It wasn’t until much later that I delved into the works of Nietzsche, another famous lover of freedom. I discovered that despite their vastly different historical, cultural, and ideological backgrounds, Ryōma and Nietzsche were kindred spirits. I perceived an uncanny resemblance between the provocative German thinker whose ideas resonate throughout the twentieth century and beyond, and the audacious samurai who changed history. Ryōma and Nietzsche were contemporaries, though the latter lived many years longer than the former; and both were modern thinkers. But while Nietzsche was a philosopher, Ryōma was a man of action who lived some of Nietzsche’s fundamental ideas, including the exhortation to “live dangerously.”

“I welcome all signs that a more virile, warlike age is about to begin, which will restore honor to courage above all. For this age shall prepare the way for one yet higher, and it shall give the strength that this higher age will require some day—the age that will carry heroism into the search for knowledge and that will wage wars for the sake of ideas and their consequences. To this end we now need many preparatory courageous human beings. . .” .And so, Nietzsche exhorts courageous human beings who are “seekers of knowledge” to “live dangerously!” [Nietzsche, Friedrich. Walter Kaufmann, trans. The Gay Science, sec. 283. New York: Vintage-Random, 1974. The philosopher R. J. Hollingdale points out that here Nietzsche is not inciting people to arms, as he is often misunderstood to do. His gist, rather, is seen in an earlier line of Nietzsche’s: “Strife is the perpetual food of soul.” (Hollingdale, R. J. Nietzsche: The Man and His Philosophy, p. 144. Cambridge: Cambridge UP, 1999)]

Ryōma was indeed a seeker of knowledge; and though he was a warrior, he was also a peacemaker. The knowledge he sought included Western military science, and modern business and governmental systems to develop a modern navy, establish Japan’s first modern trading company, and write the blueprint for the modern Meiji government. Commanding a Chōshū warship in 1866, he waged war for the sake of ideas and their consequences against Tokugawa forces at Shimonoseki. In arranging for a military alliance between Satsuma and Chōshū against the Bakufu, and composing a plan for the shōgun’s peaceful abdication and restoration of Imperial rule, even while running guns for the revolution, he proved to be a preparatory courageous human being, even in defiance of his allies, Satsuma and Chōshū, who were determined to crush the Bakufu by military force, and his enemies in the Bakufu who opposed the shōgun’s decision to abdicate.

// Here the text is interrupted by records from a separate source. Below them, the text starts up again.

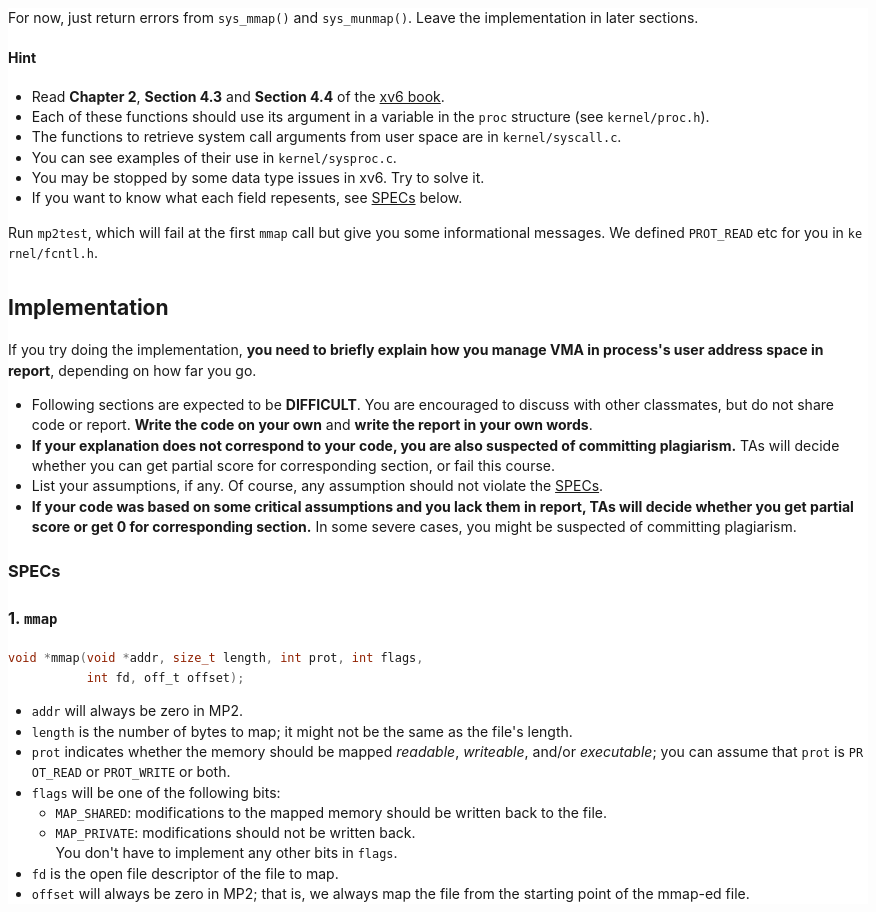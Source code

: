   For now, just return errors from `sys_mmap()` and `sys_munmap()`. Leave the implementation in later sections.

#### Hint
* Read **Chapter 2**, **Section 4.3** and **Section 4.4** of the [xv6 book](https://pdos.csail.mit.edu/6.828/2020/xv6/book-riscv-rev1.pdf).
* Each of these functions should use its argument in a variable in the `proc` structure (see `kernel/proc.h`).
* The functions to retrieve system call arguments from user space are in `kernel/syscall.c`.
* You can see examples of their use in `kernel/sysproc.c`.
* You may be stopped by some data type issues in xv6. Try to solve it.
* If you want to know what each field repesents, see [SPECs](./mp2#specs) below.

Run `mp2test`, which will fail at the first `mmap` call but give you some informational messages. We defined `PROT_READ` etc for you in `kernel/fcntl.h`.

## Implementation

If you try doing the implementation, **you need to briefly explain how you manage VMA in process's user address space in report**, depending on how far you go.
* Following sections are expected to be **DIFFICULT**. You are encouraged to discuss with other classmates, but do not share code or report. **Write the code on your own** and **write the report in your own words**.
* **If your explanation does not correspond to your code, you are also suspected of committing plagiarism.** TAs will decide whether you can get partial score for corresponding section, or fail this course.
* List your assumptions, if any. Of course, any assumption should not violate the [SPECs](./mp2#specs).
* **If your code was based on some critical assumptions and you lack them in report, TAs will decide whether you get partial score or get 0 for corresponding section.** In some severe cases, you might be suspected of committing plagiarism.

### SPECs

### 1. `mmap`

```c
void *mmap(void *addr, size_t length, int prot, int flags,
           int fd, off_t offset);
```

* `addr` will always be zero in MP2.
* `length` is the number of bytes to map; it might not be the same as the file's length.
* `prot` indicates whether the memory should be mapped *readable*, *writeable*, and/or *executable*; you can assume that `prot` is `PROT_READ` or `PROT_WRITE` or both.
* `flags` will be one of the following bits:
  * `MAP_SHARED`: modifications to the mapped memory should be written back to the file.
  * `MAP_PRIVATE`: modifications should not be written back.\
  You don't have to implement any other bits in `flags`.
* `fd` is the open file descriptor of the file to map.
* `offset` will always be zero in MP2; that is, we always map the file from the starting point of the mmap-ed file.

Ryōma began living dangerously when he rejected Confucian-samurai values and the discriminatory class structure of his native Tosa, fled Tosa, and became an outlaw. In 1865, as he worked to broker the Satsuma-Chōshū Alliance, he wrote a letter to his sister Otomé, in which he dismissed men who stayed behind in Tosa as “truly very stupid” for “spending their days in a place like [Tosa] without any ambition at all.” In the following year, he wrote to Otomé, “Rather than staying home . . . and receiving a stipend of rice, it is much more fun to be working for the nation, if only one is prepared to lay down his life.” Ryōma perceived the Bakufu’s Confucian-based social and political systems as a threat to Japan’s sovereignty in an age of Western imperialism; and resolved to live dangerously, he was determined to overthrow the Bakufu.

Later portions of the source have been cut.